• What is required
Write every entry out again, unchanged.

[Stored data entries]
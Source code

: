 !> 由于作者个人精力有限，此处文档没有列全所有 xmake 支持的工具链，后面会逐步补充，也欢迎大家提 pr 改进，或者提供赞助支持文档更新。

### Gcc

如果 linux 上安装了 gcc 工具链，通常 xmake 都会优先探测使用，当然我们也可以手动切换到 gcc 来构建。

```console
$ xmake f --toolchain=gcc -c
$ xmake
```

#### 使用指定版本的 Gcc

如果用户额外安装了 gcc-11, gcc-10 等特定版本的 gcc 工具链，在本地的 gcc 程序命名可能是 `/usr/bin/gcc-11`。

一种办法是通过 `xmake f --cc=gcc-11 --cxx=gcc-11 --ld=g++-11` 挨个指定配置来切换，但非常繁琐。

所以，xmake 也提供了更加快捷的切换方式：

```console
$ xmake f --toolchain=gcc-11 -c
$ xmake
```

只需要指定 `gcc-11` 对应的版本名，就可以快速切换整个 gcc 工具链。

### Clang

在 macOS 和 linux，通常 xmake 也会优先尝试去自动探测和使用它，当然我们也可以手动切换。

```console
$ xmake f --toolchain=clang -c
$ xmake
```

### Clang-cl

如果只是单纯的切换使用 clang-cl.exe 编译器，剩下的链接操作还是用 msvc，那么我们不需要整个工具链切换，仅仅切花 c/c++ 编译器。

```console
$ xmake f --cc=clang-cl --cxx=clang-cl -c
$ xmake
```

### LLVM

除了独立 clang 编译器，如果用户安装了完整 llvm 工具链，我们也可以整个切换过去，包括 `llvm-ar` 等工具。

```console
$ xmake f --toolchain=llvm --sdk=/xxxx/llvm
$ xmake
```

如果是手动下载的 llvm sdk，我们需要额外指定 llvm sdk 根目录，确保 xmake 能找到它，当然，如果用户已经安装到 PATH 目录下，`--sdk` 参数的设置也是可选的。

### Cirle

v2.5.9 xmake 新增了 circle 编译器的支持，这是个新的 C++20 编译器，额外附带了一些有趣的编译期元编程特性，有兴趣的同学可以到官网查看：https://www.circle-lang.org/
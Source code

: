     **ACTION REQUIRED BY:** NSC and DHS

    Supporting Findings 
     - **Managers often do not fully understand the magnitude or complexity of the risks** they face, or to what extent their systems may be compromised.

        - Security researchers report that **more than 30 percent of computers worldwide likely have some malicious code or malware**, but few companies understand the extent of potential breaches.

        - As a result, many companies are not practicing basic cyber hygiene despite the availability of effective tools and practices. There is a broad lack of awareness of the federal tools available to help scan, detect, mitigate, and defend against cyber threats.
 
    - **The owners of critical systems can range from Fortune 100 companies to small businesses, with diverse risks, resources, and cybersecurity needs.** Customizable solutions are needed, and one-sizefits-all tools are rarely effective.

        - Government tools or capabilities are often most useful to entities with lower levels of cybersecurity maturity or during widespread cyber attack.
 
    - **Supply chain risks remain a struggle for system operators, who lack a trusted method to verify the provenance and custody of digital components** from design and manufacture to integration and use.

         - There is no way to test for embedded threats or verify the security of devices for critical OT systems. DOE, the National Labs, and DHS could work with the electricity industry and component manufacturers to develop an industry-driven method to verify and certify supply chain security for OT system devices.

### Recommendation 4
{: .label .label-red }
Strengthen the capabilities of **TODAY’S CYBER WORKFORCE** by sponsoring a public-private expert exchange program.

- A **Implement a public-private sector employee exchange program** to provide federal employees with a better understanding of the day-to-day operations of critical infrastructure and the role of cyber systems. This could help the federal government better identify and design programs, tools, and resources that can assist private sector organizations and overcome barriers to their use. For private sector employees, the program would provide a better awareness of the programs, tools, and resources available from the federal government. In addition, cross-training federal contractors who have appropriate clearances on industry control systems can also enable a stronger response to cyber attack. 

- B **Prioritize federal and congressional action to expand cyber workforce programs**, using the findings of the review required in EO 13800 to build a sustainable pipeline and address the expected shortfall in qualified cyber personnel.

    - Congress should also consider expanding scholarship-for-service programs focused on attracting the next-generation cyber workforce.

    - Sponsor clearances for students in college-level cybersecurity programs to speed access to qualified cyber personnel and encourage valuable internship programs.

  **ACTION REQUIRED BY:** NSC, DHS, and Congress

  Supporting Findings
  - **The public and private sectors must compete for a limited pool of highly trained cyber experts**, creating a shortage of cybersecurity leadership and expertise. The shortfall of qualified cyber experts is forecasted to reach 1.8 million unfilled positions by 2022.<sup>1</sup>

• Solved problem
Source code

: !> 由于作者个人精力有限，此处文档没有列全所有 xmake 支持的工具链，后面会逐步补充，也欢迎大家提 pr 改进，或者提供赞助支持文档更新。

### Gcc

如果 linux 上安装了 gcc 工具链，通常 xmake 都会优先探测使用，当然我们也可以手动切换到 gcc 来构建。

```console
$ xmake f --toolchain=gcc -c
$ xmake
```

#### 使用指定版本的 Gcc

如果用户额外安装了 gcc-11, gcc-10 等特定版本的 gcc 工具链，在本地的 gcc 程序命名可能是 `/usr/bin/gcc-11`。

一种办法是通过 `xmake f --cc=gcc-11 --cxx=gcc-11 --ld=g++-11` 挨个指定配置来切换，但非常繁琐。

所以，xmake 也提供了更加快捷的切换方式：

```console
$ xmake f --toolchain=gcc-11 -c
$ xmake
```

只需要指定 `gcc-11` 对应的版本名，就可以快速切换整个 gcc 工具链。

### Clang

在 macOS 和 linux，通常 xmake 也会优先尝试去自动探测和使用它，当然我们也可以手动切换。

```console
$ xmake f --toolchain=clang -c
$ xmake
```

### Clang-cl

如果只是单纯的切换使用 clang-cl.exe 编译器，剩下的链接操作还是用 msvc，那么我们不需要整个工具链切换，仅仅切花 c/c++ 编译器。

```console
$ xmake f --cc=clang-cl --cxx=clang-cl -c
$ xmake
```

### LLVM

除了独立 clang 编译器，如果用户安装了完整 llvm 工具链，我们也可以整个切换过去，包括 `llvm-ar` 等工具。

```console
$ xmake f --toolchain=llvm --sdk=/xxxx/llvm
$ xmake
```

如果是手动下载的 llvm sdk，我们需要额外指定 llvm sdk 根目录，确保 xmake 能找到它，当然，如果用户已经安装到 PATH 目录下，`--sdk` 参数的设置也是可选的。

### Cirle

v2.5.9 xmake 新增了 circle 编译器的支持，这是个新的 C++20 编译器，额外附带了一些有趣的编译期元编程特性，有兴趣的同学可以到官网查看：https://www.circle-lang.org/
Source code

:     **ACTION REQUIRED BY:** NSC and DHS

    Supporting Findings 
     - **Managers often do not fully understand the magnitude or complexity of the risks** they face, or to what extent their systems may be compromised.

        - Security researchers report that **more than 30 percent of computers worldwide likely have some malicious code or malware**, but few companies understand the extent of potential breaches.

        - As a result, many companies are not practicing basic cyber hygiene despite the availability of effective tools and practices. There is a broad lack of awareness of the federal tools available to help scan, detect, mitigate, and defend against cyber threats.
 
    - **The owners of critical systems can range from Fortune 100 companies to small businesses, with diverse risks, resources, and cybersecurity needs.** Customizable solutions are needed, and one-sizefits-all tools are rarely effective.

        - Government tools or capabilities are often most useful to entities with lower levels of cybersecurity maturity or during widespread cyber attack.
 
    - **Supply chain risks remain a struggle for system operators, who lack a trusted method to verify the provenance and custody of digital components** from design and manufacture to integration and use.

         - There is no way to test for embedded threats or verify the security of devices for critical OT systems. DOE, the National Labs, and DHS could work with the electricity industry and component manufacturers to develop an industry-driven method to verify and certify supply chain security for OT system devices.

### Recommendation 4
{: .label .label-red }
Strengthen the capabilities of **TODAY’S CYBER WORKFORCE** by sponsoring a public-private expert exchange program.

- A **Implement a public-private sector employee exchange program** to provide federal employees with a better understanding of the day-to-day operations of critical infrastructure and the role of cyber systems. This could help the federal government better identify and design programs, tools, and resources that can assist private sector organizations and overcome barriers to their use. For private sector employees, the program would provide a better awareness of the programs, tools, and resources available from the federal government. In addition, cross-training federal contractors who have appropriate clearances on industry control systems can also enable a stronger response to cyber attack. 

- B **Prioritize federal and congressional action to expand cyber workforce programs**, using the findings of the review required in EO 13800 to build a sustainable pipeline and address the expected shortfall in qualified cyber personnel.

    - Congress should also consider expanding scholarship-for-service programs focused on attracting the next-generation cyber workforce.

    - Sponsor clearances for students in college-level cybersecurity programs to speed access to qualified cyber personnel and encourage valuable internship programs.

  **ACTION REQUIRED BY:** NSC, DHS, and Congress

  Supporting Findings
  - **The public and private sectors must compete for a limited pool of highly trained cyber experts**, creating a shortage of cybersecurity leadership and expertise. The shortfall of qualified cyber experts is forecasted to reach 1.8 million unfilled positions by 2022.<sup>1</sup>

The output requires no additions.